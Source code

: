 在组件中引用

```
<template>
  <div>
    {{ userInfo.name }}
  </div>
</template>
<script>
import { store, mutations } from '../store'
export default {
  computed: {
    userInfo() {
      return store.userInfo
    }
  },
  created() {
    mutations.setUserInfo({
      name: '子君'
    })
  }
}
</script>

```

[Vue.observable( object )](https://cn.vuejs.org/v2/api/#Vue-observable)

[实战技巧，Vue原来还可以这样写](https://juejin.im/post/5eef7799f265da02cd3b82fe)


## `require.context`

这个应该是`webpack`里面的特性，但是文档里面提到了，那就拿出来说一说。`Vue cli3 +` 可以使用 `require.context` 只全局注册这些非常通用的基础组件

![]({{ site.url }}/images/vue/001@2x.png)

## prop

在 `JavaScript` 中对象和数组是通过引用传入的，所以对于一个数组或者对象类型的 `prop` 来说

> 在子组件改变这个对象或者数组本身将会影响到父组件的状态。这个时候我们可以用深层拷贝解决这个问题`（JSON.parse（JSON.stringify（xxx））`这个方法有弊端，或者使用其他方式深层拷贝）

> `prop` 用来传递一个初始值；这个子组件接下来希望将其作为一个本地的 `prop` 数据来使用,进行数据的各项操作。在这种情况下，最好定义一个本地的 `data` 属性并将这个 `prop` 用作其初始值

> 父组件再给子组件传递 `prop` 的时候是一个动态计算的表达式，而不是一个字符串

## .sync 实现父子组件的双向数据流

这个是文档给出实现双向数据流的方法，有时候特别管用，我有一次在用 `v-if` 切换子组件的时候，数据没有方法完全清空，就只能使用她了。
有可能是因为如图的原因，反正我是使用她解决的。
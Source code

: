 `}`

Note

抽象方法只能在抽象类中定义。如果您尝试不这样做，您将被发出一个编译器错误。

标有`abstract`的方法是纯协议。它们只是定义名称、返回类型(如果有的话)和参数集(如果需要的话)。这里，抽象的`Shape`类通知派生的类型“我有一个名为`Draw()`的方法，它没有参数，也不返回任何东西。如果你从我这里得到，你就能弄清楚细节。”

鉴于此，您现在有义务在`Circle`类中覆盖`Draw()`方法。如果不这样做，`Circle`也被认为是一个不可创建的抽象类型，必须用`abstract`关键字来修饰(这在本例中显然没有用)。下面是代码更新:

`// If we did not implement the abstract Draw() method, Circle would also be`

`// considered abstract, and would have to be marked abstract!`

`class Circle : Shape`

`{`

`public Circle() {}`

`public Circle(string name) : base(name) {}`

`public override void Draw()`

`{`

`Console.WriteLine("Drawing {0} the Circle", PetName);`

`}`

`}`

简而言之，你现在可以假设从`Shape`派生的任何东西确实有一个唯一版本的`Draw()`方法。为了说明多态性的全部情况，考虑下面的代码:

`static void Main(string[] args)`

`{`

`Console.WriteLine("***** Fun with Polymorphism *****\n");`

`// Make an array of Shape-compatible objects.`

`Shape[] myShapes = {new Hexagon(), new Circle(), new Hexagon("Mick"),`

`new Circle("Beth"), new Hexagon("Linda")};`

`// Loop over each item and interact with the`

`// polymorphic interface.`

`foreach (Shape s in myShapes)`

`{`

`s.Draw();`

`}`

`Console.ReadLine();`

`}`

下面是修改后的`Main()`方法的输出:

-------------------------

▶ [WHAT IS NEEDED]
Would you please write out the entries again exactly?

▶ [PROBLEM SOLUTION]
Source code

: 在组件中引用

```
<template>
  <div>
    {{ userInfo.name }}
  </div>
</template>
<script>
import { store, mutations } from '../store'
export default {
  computed: {
    userInfo() {
      return store.userInfo
    }
  },
  created() {
    mutations.setUserInfo({
      name: '子君'
    })
  }
}
</script>

```

[Vue.observable( object )](https://cn.vuejs.org/v2/api/#Vue-observable)

[实战技巧，Vue原来还可以这样写](https://juejin.im/post/5eef7799f265da02cd3b82fe)


## `require.context`

这个应该是`webpack`里面的特性，但是文档里面提到了，那就拿出来说一说。`Vue cli3 +` 可以使用 `require.context` 只全局注册这些非常通用的基础组件

![]({{ site.url }}/images/vue/001@2x.png)

## prop

在 `JavaScript` 中对象和数组是通过引用传入的，所以对于一个数组或者对象类型的 `prop` 来说

> 在子组件改变这个对象或者数组本身将会影响到父组件的状态。这个时候我们可以用深层拷贝解决这个问题`（JSON.parse（JSON.stringify（xxx））`这个方法有弊端，或者使用其他方式深层拷贝）

> `prop` 用来传递一个初始值；这个子组件接下来希望将其作为一个本地的 `prop` 数据来使用,进行数据的各项操作。在这种情况下，最好定义一个本地的 `data` 属性并将这个 `prop` 用作其初始值

> 父组件再给子组件传递 `prop` 的时候是一个动态计算的表达式，而不是一个字符串

## .sync 实现父子组件的双向数据流

这个是文档给出实现双向数据流的方法，有时候特别管用，我有一次在用 `v-if` 切换子组件的时候，数据没有方法完全清空，就只能使用她了。
有可能是因为如图的原因，反正我是使用她解决的。
Source code

: `}`

Note

抽象方法只能在抽象类中定义。如果您尝试不这样做，您将被发出一个编译器错误。

标有`abstract`的方法是纯协议。它们只是定义名称、返回类型(如果有的话)和参数集(如果需要的话)。这里，抽象的`Shape`类通知派生的类型“我有一个名为`Draw()`的方法，它没有参数，也不返回任何东西。如果你从我这里得到，你就能弄清楚细节。”

鉴于此，您现在有义务在`Circle`类中覆盖`Draw()`方法。如果不这样做，`Circle`也被认为是一个不可创建的抽象类型，必须用`abstract`关键字来修饰(这在本例中显然没有用)。下面是代码更新:

`// If we did not implement the abstract Draw() method, Circle would also be`

`// considered abstract, and would have to be marked abstract!`

`class Circle : Shape`

`{`

`public Circle() {}`

`public Circle(string name) : base(name) {}`

`public override void Draw()`

`{`

`Console.WriteLine("Drawing {0} the Circle", PetName);`

`}`

`}`

简而言之，你现在可以假设从`Shape`派生的任何东西确实有一个唯一版本的`Draw()`方法。为了说明多态性的全部情况，考虑下面的代码:

`static void Main(string[] args)`

`{`

`Console.WriteLine("***** Fun with Polymorphism *****\n");`

`// Make an array of Shape-compatible objects.`

`Shape[] myShapes = {new Hexagon(), new Circle(), new Hexagon("Mick"),`

`new Circle("Beth"), new Hexagon("Linda")};`

`// Loop over each item and interact with the`

`// polymorphic interface.`

`foreach (Shape s in myShapes)`

`{`

`s.Draw();`

`}`

`Console.ReadLine();`

`}`

下面是修改后的`Main()`方法的输出:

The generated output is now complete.